• Accueil >
  • Bibliothèque de la jurisprudence
  • CUB 76282

    EN VERTU de la LOI SUR L'ASSURANCE-EMPLOI

    - et -

    RELATIVEMENT à une demande de prestations par
    H.T.

    - et -

    RELATIVEMENT à un appel interjeté auprès d'un juge-arbitre par l’employeur, Ville de Gatineau, de la décision d'un conseil arbitral
    rendue le 28 octobre 2009 à Gatineau (Québec)

    DÉCISION

    GUY GOULARD, juge-arbitre

    Le prestataire a travaillé pour la Ville de Gatineau jusqu’au 3 juin 2009. Il présenta une demande de prestations initiale qui fut établie à compter du 7 juin 2009. La Commission détermina que le prestataire n’avait pas perdu son emploi en raison de son inconduite et avisa l’employeur de cette décision.

    L’employeur en appela de la décision de la Commission devant un conseil arbitral qui rejeta l’appel. L’employeur porta la décision du conseil en appel devant un juge-arbitre. Cet appel a été entendu à Ottawa, Ontario le 16 décembre 2010. Le prestataire était présent et représenté par Me C.R. L’employeur était représenté par M. O.G.

    Les versions respectives de l’employeur et du prestataire à l’égard des faits qui avaient donné lieu au congédiement peuvent se résumer comme suit.

    La raison donnée par l’employeur pour avoir congédié le prestataire était à l’effet que ce dernier s’était approprié des biens appartenant à l’employeur. Il s’agissait de différents objets dont un escalier, un lavabo, de la toiture et des fenêtres. De plus, le prestataire aurait utilisé des outils appartenant à l’employeur dont un camion pour transporter les objets mentionnés sans la permission de l’employeur, le tout durant ses heures de travail. Un autre employé et un contremaître avaient aussi été congédiés pour leur implication dans l’incident.

    Le prestataire avait maintenu tout au long du dossier qu’il croyait avoir la permission de s’approprier les objets mentionnés. Il avait expliqué qu’il s’agissait d’objets laissés dans un édifice abandonné qui devait être démoli. Il avait indiqué qu’il avait eu la permission d’un contremaître pour prendre l’escalier et la donner à un autre employé. Ces deux personnes avaient aussi été congédiées. Le prestataire avait ajouté que suite aux accusations de l’employeur, tous les objets avaient été retournés à l’employeur. Le prestataire avait aussi indiqué que c’était pratique courante que des employés de la Ville de Gatineau pouvaient prendre de tels objets abandonnés.

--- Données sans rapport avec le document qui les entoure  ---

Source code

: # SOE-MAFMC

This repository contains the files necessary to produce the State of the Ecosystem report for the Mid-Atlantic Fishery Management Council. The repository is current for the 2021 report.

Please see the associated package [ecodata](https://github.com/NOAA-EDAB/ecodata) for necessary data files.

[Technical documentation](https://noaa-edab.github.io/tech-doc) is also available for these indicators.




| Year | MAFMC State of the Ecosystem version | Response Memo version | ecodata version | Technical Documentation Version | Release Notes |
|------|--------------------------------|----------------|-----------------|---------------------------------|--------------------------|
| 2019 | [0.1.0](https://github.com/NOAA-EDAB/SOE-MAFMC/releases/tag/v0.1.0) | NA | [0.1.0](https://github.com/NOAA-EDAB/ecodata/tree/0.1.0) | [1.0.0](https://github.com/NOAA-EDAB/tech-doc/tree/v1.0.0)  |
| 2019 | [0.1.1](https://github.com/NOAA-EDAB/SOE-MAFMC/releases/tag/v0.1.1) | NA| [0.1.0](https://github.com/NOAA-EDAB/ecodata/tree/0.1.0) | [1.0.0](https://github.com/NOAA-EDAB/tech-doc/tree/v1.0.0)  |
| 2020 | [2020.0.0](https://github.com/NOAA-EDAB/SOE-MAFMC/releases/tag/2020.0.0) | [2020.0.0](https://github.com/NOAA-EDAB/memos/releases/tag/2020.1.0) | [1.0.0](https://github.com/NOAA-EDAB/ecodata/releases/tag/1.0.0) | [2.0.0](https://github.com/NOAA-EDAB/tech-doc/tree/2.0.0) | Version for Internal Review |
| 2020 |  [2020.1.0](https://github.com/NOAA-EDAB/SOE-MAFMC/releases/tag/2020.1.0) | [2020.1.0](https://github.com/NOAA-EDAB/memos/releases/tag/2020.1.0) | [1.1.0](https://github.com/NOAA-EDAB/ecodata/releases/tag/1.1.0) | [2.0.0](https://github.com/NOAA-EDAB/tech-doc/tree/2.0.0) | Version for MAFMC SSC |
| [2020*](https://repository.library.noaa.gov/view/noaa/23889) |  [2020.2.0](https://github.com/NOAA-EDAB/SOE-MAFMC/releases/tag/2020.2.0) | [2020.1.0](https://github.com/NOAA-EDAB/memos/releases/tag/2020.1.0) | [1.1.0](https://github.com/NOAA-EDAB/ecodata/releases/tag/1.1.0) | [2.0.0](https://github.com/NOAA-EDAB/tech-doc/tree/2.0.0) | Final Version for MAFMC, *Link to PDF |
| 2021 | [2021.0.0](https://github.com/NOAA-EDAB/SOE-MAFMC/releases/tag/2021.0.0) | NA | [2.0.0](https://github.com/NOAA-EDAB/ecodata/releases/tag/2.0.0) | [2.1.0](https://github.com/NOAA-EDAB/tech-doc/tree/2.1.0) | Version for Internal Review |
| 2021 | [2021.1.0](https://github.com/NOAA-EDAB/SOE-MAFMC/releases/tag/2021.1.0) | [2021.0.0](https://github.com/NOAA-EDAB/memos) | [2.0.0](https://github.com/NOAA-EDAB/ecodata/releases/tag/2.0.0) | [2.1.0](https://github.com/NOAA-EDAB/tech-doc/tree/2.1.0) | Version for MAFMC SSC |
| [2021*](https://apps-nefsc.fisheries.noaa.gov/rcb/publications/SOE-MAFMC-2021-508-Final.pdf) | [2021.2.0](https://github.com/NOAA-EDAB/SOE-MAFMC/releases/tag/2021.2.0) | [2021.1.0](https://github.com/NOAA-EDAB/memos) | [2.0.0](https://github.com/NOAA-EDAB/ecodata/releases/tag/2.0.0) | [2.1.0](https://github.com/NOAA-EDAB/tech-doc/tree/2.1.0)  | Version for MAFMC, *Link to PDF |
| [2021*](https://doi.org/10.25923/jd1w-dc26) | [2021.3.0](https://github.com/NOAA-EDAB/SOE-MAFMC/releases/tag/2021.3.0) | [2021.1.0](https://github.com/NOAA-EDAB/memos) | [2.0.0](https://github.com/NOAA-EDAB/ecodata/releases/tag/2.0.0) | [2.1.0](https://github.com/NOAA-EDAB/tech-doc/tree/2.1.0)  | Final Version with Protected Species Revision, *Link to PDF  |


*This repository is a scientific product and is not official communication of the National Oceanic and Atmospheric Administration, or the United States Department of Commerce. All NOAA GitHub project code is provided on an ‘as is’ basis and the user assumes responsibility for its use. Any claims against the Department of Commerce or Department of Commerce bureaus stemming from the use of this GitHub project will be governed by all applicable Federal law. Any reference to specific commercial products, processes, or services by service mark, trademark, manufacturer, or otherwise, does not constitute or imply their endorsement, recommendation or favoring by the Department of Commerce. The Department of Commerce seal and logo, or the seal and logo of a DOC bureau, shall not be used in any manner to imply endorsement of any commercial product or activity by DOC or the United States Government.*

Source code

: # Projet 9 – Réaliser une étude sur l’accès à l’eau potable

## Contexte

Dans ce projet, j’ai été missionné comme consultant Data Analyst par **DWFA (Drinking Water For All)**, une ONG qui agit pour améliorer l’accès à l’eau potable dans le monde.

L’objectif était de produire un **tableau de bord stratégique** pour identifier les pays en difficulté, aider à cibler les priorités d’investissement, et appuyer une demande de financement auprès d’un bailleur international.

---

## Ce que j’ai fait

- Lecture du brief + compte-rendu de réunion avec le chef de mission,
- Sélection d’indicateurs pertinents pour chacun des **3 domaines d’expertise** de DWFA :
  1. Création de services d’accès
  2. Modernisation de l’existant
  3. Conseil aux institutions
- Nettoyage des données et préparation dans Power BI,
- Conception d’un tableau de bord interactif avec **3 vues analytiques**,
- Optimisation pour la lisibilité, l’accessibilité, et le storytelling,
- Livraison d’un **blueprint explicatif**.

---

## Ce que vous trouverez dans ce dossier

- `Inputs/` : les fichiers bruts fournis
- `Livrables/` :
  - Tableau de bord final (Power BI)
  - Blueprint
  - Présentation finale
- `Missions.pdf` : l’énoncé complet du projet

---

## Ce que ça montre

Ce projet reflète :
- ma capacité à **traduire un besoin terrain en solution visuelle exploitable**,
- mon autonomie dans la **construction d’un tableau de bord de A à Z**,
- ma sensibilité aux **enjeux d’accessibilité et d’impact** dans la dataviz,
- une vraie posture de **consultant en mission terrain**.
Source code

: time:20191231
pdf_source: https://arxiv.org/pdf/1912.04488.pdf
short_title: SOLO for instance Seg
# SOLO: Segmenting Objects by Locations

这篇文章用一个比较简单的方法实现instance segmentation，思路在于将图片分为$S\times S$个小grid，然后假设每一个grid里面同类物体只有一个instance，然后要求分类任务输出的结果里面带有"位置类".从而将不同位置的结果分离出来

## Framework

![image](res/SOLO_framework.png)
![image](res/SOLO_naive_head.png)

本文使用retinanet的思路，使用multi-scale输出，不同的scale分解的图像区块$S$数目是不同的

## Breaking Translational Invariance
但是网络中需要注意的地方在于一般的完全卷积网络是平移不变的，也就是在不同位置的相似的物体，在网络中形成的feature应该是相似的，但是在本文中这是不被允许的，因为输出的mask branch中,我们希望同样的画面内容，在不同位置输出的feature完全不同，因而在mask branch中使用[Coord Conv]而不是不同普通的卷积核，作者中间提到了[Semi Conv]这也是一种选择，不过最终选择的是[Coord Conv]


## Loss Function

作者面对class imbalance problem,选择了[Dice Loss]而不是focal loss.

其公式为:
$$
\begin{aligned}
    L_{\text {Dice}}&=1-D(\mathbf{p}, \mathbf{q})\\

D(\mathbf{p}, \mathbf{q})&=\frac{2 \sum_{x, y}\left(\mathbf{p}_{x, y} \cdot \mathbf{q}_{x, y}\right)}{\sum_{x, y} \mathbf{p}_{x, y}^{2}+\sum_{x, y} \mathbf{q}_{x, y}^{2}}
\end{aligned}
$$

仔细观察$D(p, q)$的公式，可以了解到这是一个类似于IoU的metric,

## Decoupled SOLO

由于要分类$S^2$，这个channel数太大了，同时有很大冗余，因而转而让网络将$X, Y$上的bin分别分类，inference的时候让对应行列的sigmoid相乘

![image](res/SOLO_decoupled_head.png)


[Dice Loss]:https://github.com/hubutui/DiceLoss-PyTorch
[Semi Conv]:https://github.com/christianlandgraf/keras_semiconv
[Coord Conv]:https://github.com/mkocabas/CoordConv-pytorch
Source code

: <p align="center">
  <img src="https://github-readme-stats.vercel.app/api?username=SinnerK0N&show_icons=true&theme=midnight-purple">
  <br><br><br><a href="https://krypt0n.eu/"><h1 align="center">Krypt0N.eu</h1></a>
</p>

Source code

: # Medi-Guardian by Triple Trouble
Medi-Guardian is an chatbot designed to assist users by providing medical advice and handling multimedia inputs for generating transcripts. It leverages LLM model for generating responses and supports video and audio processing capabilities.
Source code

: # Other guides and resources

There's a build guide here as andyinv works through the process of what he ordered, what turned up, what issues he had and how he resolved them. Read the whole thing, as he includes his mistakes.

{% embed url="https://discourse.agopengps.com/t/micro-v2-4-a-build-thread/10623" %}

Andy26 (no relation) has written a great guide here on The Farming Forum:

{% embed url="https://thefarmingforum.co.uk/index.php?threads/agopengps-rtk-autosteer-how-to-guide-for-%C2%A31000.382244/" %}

    L’employeur avait indiqué que les objets mentionnés n’avaient pas été abandonnés et qu’il n’y avait pas eu de décision relativement à la démolition de l’édifice où les objets avaient été pris. L’employeur avait reconnu qu’il n’y avait pas de politique écrite sur le type d’agissements visés dans les allégations contre le prestataire.

    La Commission avait accepté les explications du prestataire à l’égard des allégations de l’employeur et avait conclu que le prestataire n’avait pas été congédié en raison de son inconduite.

    Devant le conseil arbitral l’employeur et le prestataire avaient maintenu leur position telle que décrite ci-haut.

    Dans une décision bien rédigée, le conseil arbitral avait résumé en détails la preuve de l’employeur et du prestataire et, après une analyse approfondie de cette preuve, le conseil avait très bien motivé sa décision de rejeter l’appel de l’employeur. Le conseil avait accepté les explications du prestataire et avait conclu que, compte tenu de ce qui avait été une pratique courante depuis longtemps, le prestataire ne pouvait s’attendre à ce que les gestes qu’on lui reprochait auraient pu mener à son congédiement.

    L’employeur en appela de la décision du conseil arbitral devant un juge-arbitre. Devant moi, l’employeur et le prestataire ont maintenu les positions qu’ils avaient présentées devant le conseil et ont présenté fondamentalement les mêmes arguments qu’ils avaient présentés devant le conseil. La Commission a soumis que la décision du conseil était bien fondée sur la preuve et la jurisprudence pertinente et que l’appel de l’employeur devrait être rejeté.

    La jurisprudence (Guay (A-1036-96), Le Centre de valorisation des produits marins de Tourelle Inc. (A-547-01), McCarthy (A-600-93), Ash (A-115-94), Ratté (A-255-95) et Peace (A-97-03)) nous enseigne que le conseil arbitral est le maître dans l'appréciation de la preuve et des témoignages présentés devant lui et qu'un juge-arbitre ne doit pas substituer son opinion à celle d'un conseil arbitral, sauf si sa décision lui paraît avoir été tirée de façon abusive ou arbitraire ou sans tenir compte des éléments portés à sa connaissance.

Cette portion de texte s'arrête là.